The US government wasted little time in imposing safeguards for the country's textile manufacturers as they struggle to compete with a flood of new Chinese textile imports.
On Wednesday, the Committee for the Implementation of Textile Agreements (CITA), which the Department of Commerce chairs, added new categories of textile products to an already growing list of other textile products listed for protection last week.
The decisions are the US response to the expiration of WTO export quotas at the beginning of this year, which had effectively supported smaller textile industries around the world and limited giant producers such as China in what they could export. Since the expiration, total textile imports from China have increased 63 percent in the first quarter of the year compared to the same period last year, according to an estimate from the American Manufacturing Trade Action Coalition (AMTAC).
ILLUSTRATION: MOUNTAIN PEOPLE
But the new CITA limits, imposed in record time, specifically address categories of textiles where Chinese imports have soared up to 16 times in that short time, according to the National Council of Textile Organizations (NCTO).
Last week's ruling involved cotton knit shirts and blouses, cotton trousers, and cotton and man-made fiber underwear and the new safeguards approved on Wednesday would also protect shirts and trousers in other categories.
Secretary of Commerce Carlos Gutierrez said the decision to impose safeguards was made "based on market disruption and threat of market disruption due to the magnitude of increases in textile imports from China and China's significant capacity to increase production and exports to the US in these product categories."
He said putting up the safeguards shows that the US is committed to "leveling the playing field for US industry by enforcing our trade agreements."
But Senator Charles Schumer, an outspoken critic of China's trade policies, said he does not think that the department's actions go far enough.
"I don't think that answers the issue," Schumer said. "I don't think you look at this on a piece-by-piece basis.

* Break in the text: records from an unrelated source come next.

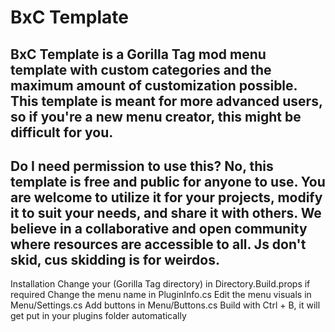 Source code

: # BxC Template
BxC Template is a Gorilla Tag mod menu template with custom categories and the maximum amount of customization possible. This template is meant for more advanced users, so if you're a new menu creator, this might be difficult for you.
--------------------------------------------------------------
Do I need permission to use this?
No, this template is free and public for anyone to use. You are welcome to utilize it for your projects, modify it to suit your needs, and share it with others. We believe in a collaborative and open community where resources are accessible to all. Js don't skid, cus skidding is for weirdos.
--------------------------------------------------------------
Installation
Change your <GamePath> (Gorilla Tag directory) in Directory.Build.props if required
Change the menu name in PluginInfo.cs
Edit the menu visuals in Menu/Settings.cs
Add buttons in Menu/Buttons.cs
Build with Ctrl + B, it will get put in your plugins folder automatically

I think you look at the whole thing."
Senator Richard Burr, a Republican from North Carolina, which has a large textile industry and has been hit hard by the decline of domestic production, said the US puts together trade agreements "to transition to a predictable future and any time anybody doesn't play by the rules then that makes the future less predictable. I think that is the purpose of the safeguards."
Burr said he has urged the Commerce Department "to be vigilant from a standpoint of all the categories and if there is abuse by China or any other trading partner, we need to use the tools that we have to make sure that people live by the agreement."
Last week's safeguards were granted after an inflexible 30-day comment period ended May 9. But while CITA by law has up to 60 days to make its decision, it in fact acted within three days when it released its first set of decisions last week -- a performance that NCTO head Cass Johnson said was the fastest on record.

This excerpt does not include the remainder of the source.